The Age of Transition and Modernity sections show Western styles, particularly Art Deco where the more open settings allow light to shine through the cut stones, gradually influencing Indian jewellery design with some wonderful modern examples by Bhagat of Mumbai. In return, Western designers, like Cartier, re-interpreted traditional Indian forms and introduced startling new colour combinations, e.g. emeralds and sapphires. The final section, Contemporary Masters, highlights the continuing influence of traditional Indian jewellery and its reinterpretation in a modern idiom.

Turban jewel, Cartier, 2012: emerald carved in India 

This exhibition has the Wow! factor in spades. Highly recommended for banishing those winter blues.

Photographs by Elizabeth Hawksley
Bejewelled Treasures: The Al Thani Collection (21 November 2015 – 28 March 2016), sponsored by Wartski.

Elizabeth Hawksley



Joanna Maitland said...

Thanks so much for posting this with your superb photos, Elizabeth. Don't know whether I'll make it down to the V&A before it closes, but shall certainly try. It looks and sounds amazing. I was particularly taken with the engraved emerald. Just think of the craftsmanship required, and also the punishment if the craftsman got it wrong!

Nicola Cornick said...

Wow, Elizabeth, this looks magnificent! I love the fact that as well as showing the historical skill and workmanship the exhibition shows the influence these pieces had on the development of modern fashions in jewellery. Fascinating!

Elizabeth Hawksley said...

Thank you, Joanna, for your comments. I'm delighted you liked my my photos. There were several attempted shots of diamonds which I couldn't use because the light from from the diamonds was so brilliant that the photo just came out as a bright white glow!

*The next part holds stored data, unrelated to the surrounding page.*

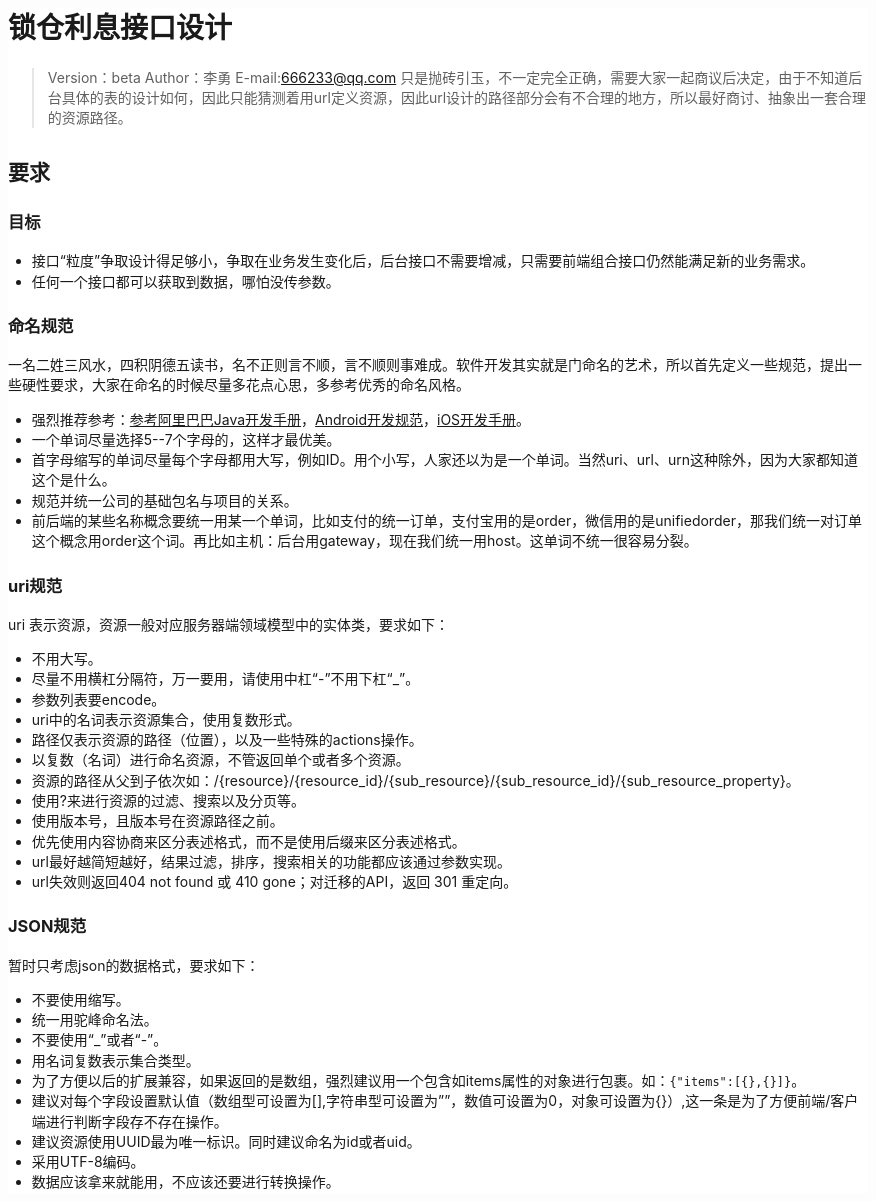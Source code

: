 # 锁仓利息接口设计

>Version：beta
Author：李勇
E-mail:666233@qq.com
只是抛砖引玉，不一定完全正确，需要大家一起商议后决定，由于不知道后台具体的表的设计如何，因此只能猜测着用url定义资源，因此url设计的路径部分会有不合理的地方，所以最好商讨、抽象出一套合理的资源路径。

## 要求
### 目标
* 接口“粒度”争取设计得足够小，争取在业务发生变化后，后台接口不需要增减，只需要前端组合接口仍然能满足新的业务需求。
* 任何一个接口都可以获取到数据，哪怕没传参数。

### 命名规范
一名二姓三风水，四积阴德五读书，名不正则言不顺，言不顺则事难成。软件开发其实就是门命名的艺术，所以首先定义一些规范，提出一些硬性要求，大家在命名的时候尽量多花点心思，多参考优秀的命名风格。
* 强烈推荐参考：[参考阿里巴巴Java开发手册](https://github.com/leguang/Article "阿里巴巴Java开发手册")，[Android开发规范](https://github.com/leguang/Article/blob/master/Android%E5%BC%80%E5%8F%91%E8%A7%84%E8%8C%83/Android%E5%BC%80%E5%8F%91%E8%A7%84%E8%8C%83.md "Android开发规范")，[iOS开发手册](https://developer.apple.com/library/archive/documentation/Cocoa/Conceptual/CodingGuidelines/CodingGuidelines.html "iOS开发手册")。
* 一个单词尽量选择5--7个字母的，这样才最优美。
* 首字母缩写的单词尽量每个字母都用大写，例如ID。用个小写，人家还以为是一个单词。当然uri、url、urn这种除外，因为大家都知道这个是什么。
* 规范并统一公司的基础包名与项目的关系。
* 前后端的某些名称概念要统一用某一个单词，比如支付的统一订单，支付宝用的是order，微信用的是unifiedorder，那我们统一对订单这个概念用order这个词。再比如主机：后台用gateway，现在我们统一用host。这单词不统一很容易分裂。

### uri规范
uri 表示资源，资源一般对应服务器端领域模型中的实体类，要求如下：
* 不用大写。
* 尽量不用横杠分隔符，万一要用，请使用中杠“-”不用下杠“_”。
* 参数列表要encode。
* uri中的名词表示资源集合，使用复数形式。
* 路径仅表示资源的路径（位置），以及一些特殊的actions操作。
* 以复数（名词）进行命名资源，不管返回单个或者多个资源。
* 资源的路径从父到子依次如：/{resource}/{resource_id}/{sub_resource}/{sub_resource_id}/{sub_resource_property}。
* 使用?来进行资源的过滤、搜索以及分页等。
* 使用版本号，且版本号在资源路径之前。
* 优先使用内容协商来区分表述格式，而不是使用后缀来区分表述格式。
* url最好越简短越好，结果过滤，排序，搜索相关的功能都应该通过参数实现。
* url失效则返回404 not found 或 410 gone；对迁移的API，返回 301 重定向。

### JSON规范
暂时只考虑json的数据格式，要求如下：
* 不要使用缩写。
* 统一用驼峰命名法。
* 不要使用“_”或者“-”。
* 用名词复数表示集合类型。
* 为了方便以后的扩展兼容，如果返回的是数组，强烈建议用一个包含如items属性的对象进行包裹。如：```{"items":[{},{}]}```。
* 建议对每个字段设置默认值（数组型可设置为[],字符串型可设置为””，数值可设置为0，对象可设置为{}）,这一条是为了方便前端/客户端进行判断字段存不存在操作。
* 建议资源使用UUID最为唯一标识。同时建议命名为id或者uid。
* 采用UTF-8编码。
* 数据应该拿来就能用，不应该还要进行转换操作。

Elizabeth Hawksley said...

Thank you for dropping by, Nicola. The setting of traditional Indian jewellery is truly breath-taking. The piece of jewellery is enamelled in different colours on the back (set in gold)and, at the front, the precious stones are set in a sort of gold foil (Kundan). The general effect is of the stones being wrapped in sunlight.

Amanda said...

It looks fabulous, Elizabeth. I must make an effort to see this exhibition. Thanks for bringing it to our attention.

Elizabeth Hawksley said...

Thanks, Amanda. I know that many of you can't necessarily get to London to see exhibitions; but I hope I can be your London reporter. And, of course, equally, I can't always get to the wonderful and interesting places you live near!